Charlie Gravett from the Jersey Long Distance Swimming Club, a swimmer, escort pilot and licensed aircraft engineer, knows well of the Commander's talents.

He shares this historic perspective of the Commander. "In 1954 a revolutionary aircraft, the first jet airliner in history, the British De Havilland Comet, had suffered three or four unexplained disasters. Losses in India and Europe with considerable loss of life threatened the aircrafts future, allowing the Boeing version, the 707, to eclipse and move ahead in aviation market circles.

Commander Forsberg, a maritime salvage expert in Britain's Royal Navy, was tasked in retrieving a Comet from the floor of the Mediterranean off the Island of Elba. After nearly a years searching some 70 - 80% of the aircraft was bought to the surface. Wreckage was transferred to the Royal Aircraft Establishment at Farnborough in Hampshire west of London England. Painstakingly, the fuselage was pieced together on a skeleton frame and together with a complete Comet immersed in a water tank.

The investigation began in an attempt to search for the cause of the previous disasters. Pressure checks on the complete structure in the tank highlighted a fault in the fuselage design borne out by the salvaged structure. The design of fuselages square sectioned window apertures was seen to be a weak spot from which defects caused cracks to emanate from the windows corners, thereby opening up and causing explosive depressurisation and the structure breaking apart in flight at altitude.

Subsequent aircraft were designed with 'rounded changes of section at these vital points. For his painstaking search and recovery, Gerry was made an Officer of The British Empire (OBE).

Whenever I travel by aircraft, I offer up a prayer of thanks to Gerry and the Royal Airforce scientists who from his extreme efforts made flying a far safer mode of transport today. Therefore, flying to a swimming event and benefitting by his 'tuition' has made our sport safer and more enjoyable.

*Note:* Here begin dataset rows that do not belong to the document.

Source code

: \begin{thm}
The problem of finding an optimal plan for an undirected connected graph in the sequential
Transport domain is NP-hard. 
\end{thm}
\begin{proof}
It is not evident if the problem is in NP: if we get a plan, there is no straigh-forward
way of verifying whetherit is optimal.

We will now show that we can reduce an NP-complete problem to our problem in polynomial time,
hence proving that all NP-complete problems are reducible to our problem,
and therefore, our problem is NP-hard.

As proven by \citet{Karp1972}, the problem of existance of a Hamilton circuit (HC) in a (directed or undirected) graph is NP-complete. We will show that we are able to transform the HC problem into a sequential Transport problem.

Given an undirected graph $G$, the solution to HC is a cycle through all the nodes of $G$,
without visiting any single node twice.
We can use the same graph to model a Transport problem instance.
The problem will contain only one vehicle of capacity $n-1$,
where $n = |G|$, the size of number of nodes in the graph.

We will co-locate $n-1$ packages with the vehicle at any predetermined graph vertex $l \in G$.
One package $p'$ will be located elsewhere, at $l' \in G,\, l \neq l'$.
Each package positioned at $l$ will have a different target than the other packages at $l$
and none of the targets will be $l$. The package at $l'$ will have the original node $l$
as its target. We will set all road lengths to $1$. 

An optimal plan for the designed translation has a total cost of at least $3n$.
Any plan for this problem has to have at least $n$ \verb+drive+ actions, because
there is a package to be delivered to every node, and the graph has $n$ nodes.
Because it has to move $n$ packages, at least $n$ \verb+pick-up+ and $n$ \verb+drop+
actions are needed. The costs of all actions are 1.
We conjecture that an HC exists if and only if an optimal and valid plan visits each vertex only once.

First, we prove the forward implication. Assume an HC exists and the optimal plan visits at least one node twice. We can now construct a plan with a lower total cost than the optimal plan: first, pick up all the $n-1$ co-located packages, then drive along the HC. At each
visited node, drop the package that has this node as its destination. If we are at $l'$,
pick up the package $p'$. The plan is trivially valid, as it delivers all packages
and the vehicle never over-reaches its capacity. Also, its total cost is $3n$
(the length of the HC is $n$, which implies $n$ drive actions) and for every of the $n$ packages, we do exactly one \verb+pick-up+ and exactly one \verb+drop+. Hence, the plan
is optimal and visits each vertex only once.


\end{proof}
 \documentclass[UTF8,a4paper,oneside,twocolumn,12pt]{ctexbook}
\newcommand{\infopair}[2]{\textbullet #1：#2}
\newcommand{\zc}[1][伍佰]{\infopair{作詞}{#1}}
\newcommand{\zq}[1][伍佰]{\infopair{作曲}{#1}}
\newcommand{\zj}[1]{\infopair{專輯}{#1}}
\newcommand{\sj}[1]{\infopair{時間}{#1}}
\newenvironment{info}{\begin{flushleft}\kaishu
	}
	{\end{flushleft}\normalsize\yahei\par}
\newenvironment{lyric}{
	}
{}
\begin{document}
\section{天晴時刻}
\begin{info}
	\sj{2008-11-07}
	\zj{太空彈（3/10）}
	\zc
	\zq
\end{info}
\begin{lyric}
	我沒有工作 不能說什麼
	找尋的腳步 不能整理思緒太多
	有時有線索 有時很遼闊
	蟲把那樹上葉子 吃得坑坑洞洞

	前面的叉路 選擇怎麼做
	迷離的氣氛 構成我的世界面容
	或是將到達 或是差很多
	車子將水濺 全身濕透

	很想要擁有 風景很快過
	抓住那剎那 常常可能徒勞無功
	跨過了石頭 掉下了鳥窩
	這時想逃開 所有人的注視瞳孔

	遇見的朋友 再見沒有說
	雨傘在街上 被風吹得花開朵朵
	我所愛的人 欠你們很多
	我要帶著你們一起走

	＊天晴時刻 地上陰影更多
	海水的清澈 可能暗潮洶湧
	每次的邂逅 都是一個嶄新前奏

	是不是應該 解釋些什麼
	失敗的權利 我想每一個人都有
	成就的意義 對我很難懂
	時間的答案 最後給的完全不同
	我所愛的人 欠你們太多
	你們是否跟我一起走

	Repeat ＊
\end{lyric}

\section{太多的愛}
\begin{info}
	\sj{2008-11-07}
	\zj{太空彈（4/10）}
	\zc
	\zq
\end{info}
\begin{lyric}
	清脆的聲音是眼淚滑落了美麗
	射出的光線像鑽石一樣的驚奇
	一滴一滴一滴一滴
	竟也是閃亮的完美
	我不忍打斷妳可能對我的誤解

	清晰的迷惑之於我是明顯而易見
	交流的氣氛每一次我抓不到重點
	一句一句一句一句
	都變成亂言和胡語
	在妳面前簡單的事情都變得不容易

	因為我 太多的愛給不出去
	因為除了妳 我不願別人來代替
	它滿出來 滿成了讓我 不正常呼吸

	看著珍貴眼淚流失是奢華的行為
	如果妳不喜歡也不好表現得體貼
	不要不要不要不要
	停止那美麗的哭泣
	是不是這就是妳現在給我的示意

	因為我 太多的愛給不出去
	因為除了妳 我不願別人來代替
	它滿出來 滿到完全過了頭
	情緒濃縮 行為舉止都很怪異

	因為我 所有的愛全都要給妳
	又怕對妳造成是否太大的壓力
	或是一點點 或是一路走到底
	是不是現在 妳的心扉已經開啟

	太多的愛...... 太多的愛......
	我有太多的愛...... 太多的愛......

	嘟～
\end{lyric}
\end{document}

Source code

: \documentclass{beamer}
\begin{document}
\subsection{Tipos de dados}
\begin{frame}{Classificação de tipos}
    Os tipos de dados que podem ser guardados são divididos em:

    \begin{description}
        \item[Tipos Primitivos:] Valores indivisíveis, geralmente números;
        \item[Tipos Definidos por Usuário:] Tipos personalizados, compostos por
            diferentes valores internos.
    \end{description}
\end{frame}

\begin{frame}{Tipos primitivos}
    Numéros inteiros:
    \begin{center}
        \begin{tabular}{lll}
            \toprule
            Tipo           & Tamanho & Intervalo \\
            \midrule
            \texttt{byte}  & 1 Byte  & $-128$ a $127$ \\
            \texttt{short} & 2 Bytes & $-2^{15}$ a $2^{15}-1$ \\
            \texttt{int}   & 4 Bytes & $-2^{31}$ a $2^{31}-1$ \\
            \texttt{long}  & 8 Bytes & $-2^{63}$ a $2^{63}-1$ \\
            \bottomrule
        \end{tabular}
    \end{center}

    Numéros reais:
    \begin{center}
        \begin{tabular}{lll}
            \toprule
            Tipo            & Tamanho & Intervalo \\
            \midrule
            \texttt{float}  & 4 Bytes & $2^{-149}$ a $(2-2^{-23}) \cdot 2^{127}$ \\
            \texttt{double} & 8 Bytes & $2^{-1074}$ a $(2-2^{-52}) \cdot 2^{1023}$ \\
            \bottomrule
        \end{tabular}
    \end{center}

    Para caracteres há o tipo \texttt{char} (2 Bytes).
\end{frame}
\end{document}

The fledgling British Long Distance Swimming Association of the 1960's benefitted by Gerry making the maiden solo swim on all those great courses at sea and in lakes around Great Britain. We swimmers have much to be thankful to Gerry for not only our safety in the water, but also on every jet aircraft trip that we take.
"

Copyright © 2014 by World Open Water Swimming Association

2 comments:

  1. Thanks so much to Charlie for these details of Gerry's other life on the water.
    Gerry was certainly one of the pioneers of our sport and I treasure the times when I chatted with him and also the fun of competing against him when I was so young. And now I find that my aerospace background (1959-1967) had links to his contributions !

    ReplyDelete
    Replies
    1. Thank you Steve for sharing that moment of history with us. Lost in translation, or my haste to send Gerry's tale I see a couple of glaring mistakes which I'm sure Jim Boucher will pounce upon. Firstly, as modest as I am, not, I certainly am no salvage expert, just a regular spanner wielding engineer Secondly as all our Military followers will know the Comet was not the worlds first jet engine aircraft, although the Germans built their Komet, towards the end of WWII a single seat fighter. The Comet of which I speak was the worlds first jet airliner. Thank you for allowing me to halt a travesty of aviation history.